About this task - Write out the listing, please, but only from its first line through the line containing "In doing so", exactly as given and without pictures.

....

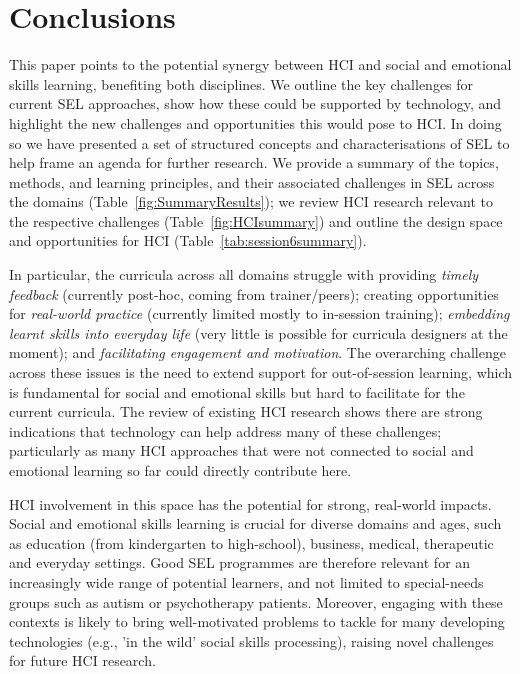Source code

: \documentclass[prodmode,acmtochi]{acmsmall}
\begin{document}



\fi

\section{Conclusions}
\label{sec:conclusion}

This paper points to the potential synergy between HCI and social and emotional skills learning, benefiting both disciplines.
%
We outline the key challenges for current SEL approaches, show how these could be supported by technology, and highlight the new challenges and opportunities this would pose to HCI.
%
In doing so we have presented a set of structured concepts and characterisations of SEL to help frame an agenda for further research. We provide a summary of the topics, methods, and learning principles, and their associated challenges in SEL across the domains (Table~\ref{fig:SummaryResults}); we review HCI research relevant to the respective challenges (Table~\ref{fig:HCIsummary}) and outline the design space and opportunities for HCI  (Table~\ref{tab:session6summary}).

In particular, the curricula across all domains struggle with providing \emph{timely feedback} (currently post-hoc, coming from trainer/peers); creating opportunities for \emph{real-world practice} (currently limited mostly to in-session training); \emph{embedding learnt skills into everyday life} (very little is possible for curricula designers at the moment); and \emph{facilitating engagement and motivation}. The overarching challenge across these issues is the need to extend support for out-of-session learning, which is fundamental for social and emotional skills  but hard to facilitate for the current curricula.
%
The review of existing HCI research shows there are strong indications that technology can help address many of these challenges; particularly as many HCI approaches that were not connected to social and emotional learning so far could directly contribute here.

HCI involvement in this space has the potential for strong, real-world impacts.
%
Social and emotional skills learning is crucial for diverse domains and ages, such as education (from kindergarten to high-school), business, medical, therapeutic and everyday settings. Good SEL programmes are therefore relevant for an increasingly wide range of potential learners, and not limited to special-needs groups such as autism or psychotherapy patients.
%
Moreover, engaging with these contexts is likely to bring well-motivated problems to tackle for many developing technologies (e.g., 'in the wild' social skills processing), raising novel challenges for future HCI research.
\end{document}
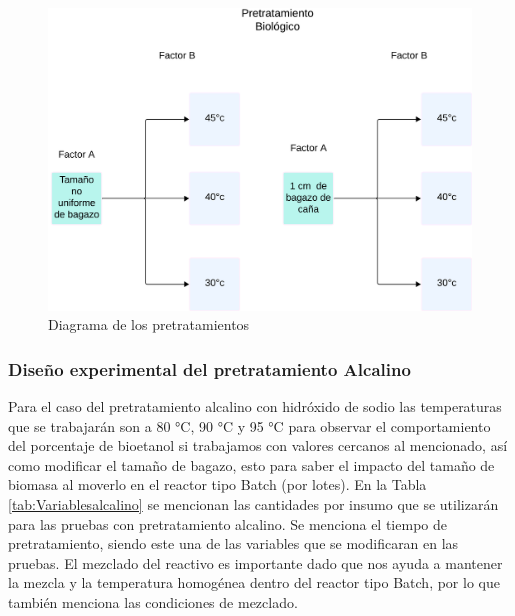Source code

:\documentclass[12pt]{article}
\begin{document}
		\begin{figure} [h!]
			\centering
			\includegraphics[width=0.7\linewidth]{imagenes/diagramabiologico}
			\caption{Diagrama de los pretratamientos}
			\label{Diagrama biologico}
		\end{figure}
		
		
		
		
		
	
		
	\subsubsection{ Diseño experimental del pretratamiento Alcalino}
	\label{Diseño factorial del pretratamiento alcalino}

Para el caso del pretratamiento alcalino con hidróxido de sodio las temperaturas que se trabajarán son a 80 °C, 90 °C y 95 °C para observar el comportamiento del porcentaje de bioetanol si trabajamos con valores cercanos al mencionado, así como modificar el tamaño de bagazo, esto para saber el impacto del tamaño de biomasa al moverlo en el reactor tipo Batch (por lotes).
En la Tabla \ref{tab:Variablesalcalino} se mencionan las cantidades por insumo que se utilizarán para las pruebas con pretratamiento alcalino. Se menciona el tiempo de pretratamiento, siendo este una de las variables que se modificaran en las pruebas. El mezclado del reactivo es importante dado que nos ayuda a mantener la mezcla y la temperatura homogénea dentro del reactor tipo Batch, por lo que también menciona las condiciones de mezclado.
\end{document}
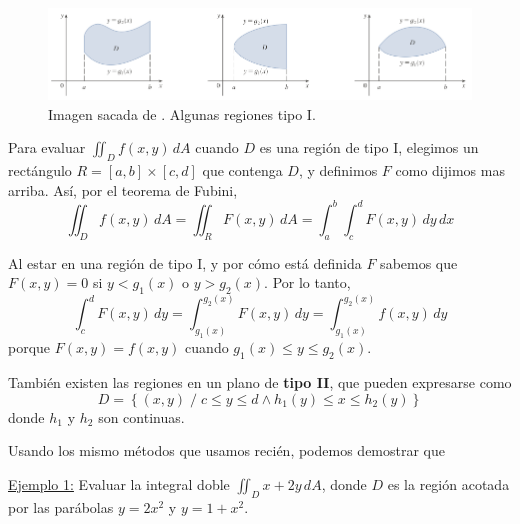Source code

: \documentclass[12pt]{article}
\begin{document}
\begin{figure}[H]
  \centering
  \includegraphics[width=\linewidth]{imagenes/regiones-tipo-1.png}
  \caption{Imagen sacada de \parencite{stewart2}. Algunas regiones tipo I.}
  \label{fig:regiones-tipo-1}
\end{figure}

Para evaluar $ \iint_{D} f(x,y) \,dA $ cuando $ D $ es una región de tipo I, elegimos un rectángulo $ R=\left[a,b\right]\times \left[c,d\right] $ que contenga $ D $, y definimos $ F $ como dijimos mas arriba. Así, por el teorema de Fubini,
\[
  \iint_{D} f(x,y) \,dA=\iint_{R} F(x,y) \,dA=\int_{a}^{b} \int_{c}^{d} F(x,y) \,dy\,dx
\]

Al estar en una región de tipo I, y por cómo está definida $ F $ sabemos que $ F(x,y)=0 $ si $ y<g_{1}(x) $ o $ y>g_{2}(x) $. Por lo tanto,
\[
  \int_{c}^{d} F(x,y) \,dy = \int_{g_{1}(x)}^{g_{2}(x)} F(x,y) \,dy=\int_{g_{1}(x)}^{g_{2}(x)} f(x,y) \,dy
\]
porque $ F(x,y)=f(x,y) $ cuando $ g_{1}(x)\leq y\leq g_{2}(x) $.

\vspace{0.2cm}
\vspace{0.2cm}

También existen las regiones en un plano de \textbf{tipo II}, que pueden expresarse como
\[
  D=\left\{(x,y) \;/\; c\leq y\leq d \land h_{1}(y)\leq x\leq h_{2}(y)\right\}
\]
donde $ h_{1} $ y $ h_{2} $ son continuas.

Usando los mismo métodos que usamos recién, podemos demostrar que

\vspace{0.2cm}
\vspace{0.2cm}

\underline{Ejemplo 1:} Evaluar la integral doble $ \iint_{D} x+2y \,dA $, donde $ D $ es la región acotada por las parábolas $ y=2x^2 $ y $ y=1+x^2 $.
\end{document}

....

Answer below -
Source code

: \documentclass[prodmode,acmtochi]{acmsmall}
\begin{document}



\fi

\section{Conclusions}
\label{sec:conclusion}

This paper points to the potential synergy between HCI and social and emotional skills learning, benefiting both disciplines.
%
We outline the key challenges for current SEL approaches, show how these could be supported by technology, and highlight the new challenges and opportunities this would pose to HCI.
%
In doing so we have presented a set of structured concepts and characterisations of SEL to help frame an agenda for further research. We provide a summary of the topics, methods, and learning principles, and their associated challenges in SEL across the domains (Table~\ref{fig:SummaryResults}); we review HCI research relevant to the respective challenges (Table~\ref{fig:HCIsummary}) and outline the design space and opportunities for HCI  (Table~\ref{tab:session6summary}).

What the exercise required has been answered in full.